I have some historical data in a table that links to two other tables with a one-to-one relationship. Except that, since it's historical, the entries in the two other tables don't always exist. Using NotFoundAction.IGNORE means that I get NULL for mediaInfo and/or fileInfo if there is no appropriate record in the referenced table.

So now I need to be able to do an order by fileInfo.fileName and the result set contains only those rows where the reference fileInfo isn't null. Is there a way to make it so that the result set contains all the rows of MigrationHistory, even when fileInfo would normally be null (by having it return a default value instead of null)?
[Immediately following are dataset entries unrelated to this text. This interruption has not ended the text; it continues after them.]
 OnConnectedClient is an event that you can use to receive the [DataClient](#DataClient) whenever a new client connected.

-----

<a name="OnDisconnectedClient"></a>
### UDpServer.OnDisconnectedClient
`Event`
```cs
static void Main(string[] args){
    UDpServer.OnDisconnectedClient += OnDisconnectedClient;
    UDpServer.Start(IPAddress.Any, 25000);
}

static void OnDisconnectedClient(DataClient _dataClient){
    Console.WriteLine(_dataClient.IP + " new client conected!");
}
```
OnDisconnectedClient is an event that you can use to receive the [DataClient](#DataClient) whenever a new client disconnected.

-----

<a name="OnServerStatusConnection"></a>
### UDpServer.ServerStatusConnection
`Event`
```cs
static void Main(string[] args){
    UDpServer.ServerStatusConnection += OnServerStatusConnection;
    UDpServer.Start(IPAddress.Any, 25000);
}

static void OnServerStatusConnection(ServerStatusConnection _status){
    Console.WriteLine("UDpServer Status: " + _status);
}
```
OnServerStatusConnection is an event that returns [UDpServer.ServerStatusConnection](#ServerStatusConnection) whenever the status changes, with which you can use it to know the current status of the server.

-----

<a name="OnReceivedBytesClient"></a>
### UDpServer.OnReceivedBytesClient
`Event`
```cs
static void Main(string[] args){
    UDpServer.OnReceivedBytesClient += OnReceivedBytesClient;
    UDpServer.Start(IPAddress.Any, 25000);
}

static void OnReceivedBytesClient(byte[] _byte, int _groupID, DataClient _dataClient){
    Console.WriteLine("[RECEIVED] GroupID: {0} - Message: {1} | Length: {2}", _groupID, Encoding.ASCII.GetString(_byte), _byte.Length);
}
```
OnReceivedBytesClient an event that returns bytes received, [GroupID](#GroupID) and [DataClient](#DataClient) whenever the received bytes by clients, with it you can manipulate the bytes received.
Or will it be necessary to do two selects, one that gets all of the rows where fileInfo is not null, and then a second that gets those rows that are null?
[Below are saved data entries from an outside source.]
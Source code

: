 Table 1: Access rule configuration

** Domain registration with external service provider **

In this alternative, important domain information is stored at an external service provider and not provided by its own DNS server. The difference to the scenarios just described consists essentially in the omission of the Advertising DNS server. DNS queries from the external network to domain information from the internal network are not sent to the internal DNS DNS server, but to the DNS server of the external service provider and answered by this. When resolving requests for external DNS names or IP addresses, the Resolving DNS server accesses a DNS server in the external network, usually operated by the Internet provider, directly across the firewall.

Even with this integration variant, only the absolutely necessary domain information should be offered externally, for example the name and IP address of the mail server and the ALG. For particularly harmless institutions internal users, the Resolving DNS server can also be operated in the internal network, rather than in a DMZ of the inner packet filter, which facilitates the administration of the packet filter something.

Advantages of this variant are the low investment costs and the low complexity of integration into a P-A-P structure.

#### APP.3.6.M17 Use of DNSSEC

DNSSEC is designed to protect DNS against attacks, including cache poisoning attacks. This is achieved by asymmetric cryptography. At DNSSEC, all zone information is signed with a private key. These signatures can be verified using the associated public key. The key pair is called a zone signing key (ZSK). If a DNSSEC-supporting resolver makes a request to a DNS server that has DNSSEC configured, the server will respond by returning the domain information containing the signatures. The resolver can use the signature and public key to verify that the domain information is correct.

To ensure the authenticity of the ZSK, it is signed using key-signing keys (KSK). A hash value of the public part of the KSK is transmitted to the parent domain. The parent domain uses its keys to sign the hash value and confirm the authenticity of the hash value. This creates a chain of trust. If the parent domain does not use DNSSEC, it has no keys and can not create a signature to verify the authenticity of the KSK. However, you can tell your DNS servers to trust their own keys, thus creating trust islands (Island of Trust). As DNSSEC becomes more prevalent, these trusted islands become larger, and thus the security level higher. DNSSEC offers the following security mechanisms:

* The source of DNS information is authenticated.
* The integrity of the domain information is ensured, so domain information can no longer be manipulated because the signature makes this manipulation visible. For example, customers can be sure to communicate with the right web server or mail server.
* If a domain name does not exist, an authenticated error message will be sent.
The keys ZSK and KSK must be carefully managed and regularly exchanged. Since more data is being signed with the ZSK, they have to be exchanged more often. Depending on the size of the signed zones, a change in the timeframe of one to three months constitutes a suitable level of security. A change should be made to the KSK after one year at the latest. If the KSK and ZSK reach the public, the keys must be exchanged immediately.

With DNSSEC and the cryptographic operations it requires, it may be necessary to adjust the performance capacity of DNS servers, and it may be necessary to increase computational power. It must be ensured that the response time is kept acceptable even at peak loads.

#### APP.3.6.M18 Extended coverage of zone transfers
The query in this case is a simple Hibernate from MigrationHistory order by fileInfo.fileName asc.

@Entity
@Table(name = "MigrationHistory")
class MigrationHistory extends Serializable with TableObject with MigrationKeys {
  @Id
  @Column(name = "FileLocationID", nullable = false, insertable = true, updatable = true, length = 19, precision = 0)
  @BeanProperty var fileLocationID: Long = _

  @Id
  @Column(name = "MediaInfoID", nullable = false, insertable = true, updatable = true, length = 19, precision = 0)
  @BeanProperty var mediaInfoID: Long = _

  @Column(name = "priority", nullable = false, insertable = true, updatable = true, length = 5, precision = 0)
  @BeanProperty var priority: Short = _

  @Column(name = "isNewPrimary", nullable = false, insertable = true, updatable = true, length = 1, precision = 0)
  @BeanProperty var isNewPrimary: Boolean = _

  @Column(name = "copyOrMove", nullable = false, insertable = true, updatable = true, length = 1, precision = 0)
  @BeanProperty var copyOrMove: String = _

  @Column(name = "migrationStatus", nullable = false, insertable = true, updatable = true, length = 15, precision = 0)
  @BeanProperty var migrationStatus: String = _

  @Column(name = "insertDate", nullable = false, insertable = true, updatable = true, length = 23, precision = 3)
  @BeanProperty var insertDate: Date = _

  @Column(name = "comment", nullable = true, insertable = true, updatable = true, length = 1000, precision = 0)
  @BeanProperty var comment: String = _

  @OneToOne
  @JoinColumn(name = "MediaInfoID", referencedColumnName = "MediaInfoID", insertable = false, updatable = false, nullable = false)
  var mediaInfo: MediaInfo = _

  @OneToOne(optional = true)
  @JoinColumn(name = "FileLocationID", referencedColumnName = "FileInfoID", insertable = false, updatable = false, nullable = true)
  @NotFound(action = NotFoundAction.IGNORE)
  var fileInfo: FileInfo = _
}

@Entity
@Table(name="FileInfo")
class FileInfo extends Serializable {
  @GeneratedValue
  @Column(name = "FileInfoID", nullable = false, insertable = false, updatable = false, length = 19, precision = 0)
  @Id
  @BeanProperty var id: Long = _

  @Column(name = "fileName", nullable = false, insertable = true, updatable = true, length = 30, precision = 0)
  @BeanProperty var fileName: String = _

  @Column(name = "fileSize", nullable = false, insertable = true, updatable = true, length = 7, precision = 0)
  @BeanProperty var fileSize: Float = _
}

Answers


Chris was correct. What I needed was a left outer join. Here is the query that works:

from edu.stsci.aofl.dads.MigrationHistory as mh left outer join mh.fileInfo fi left outer join mh.mediaInfo mi order by fi.fileName asc

One interesting thing about this query, and I'm guessing that it's caused by the three "as" clauses, is that instead of producing a result set consisting of a bunch of MigrationHistory objects, it produces a result set that consists of a bunch of three element arrays. The first element is a MigrationHistory object and the rest are null.

Another interesting thing about this query is that most DBMSes treat null as the lowest possible value. Some DBMSes (such as Derby) provide an option to make them the highest possible value (NULLS FIRST versus NULLS LAST). MS SQL Server does not.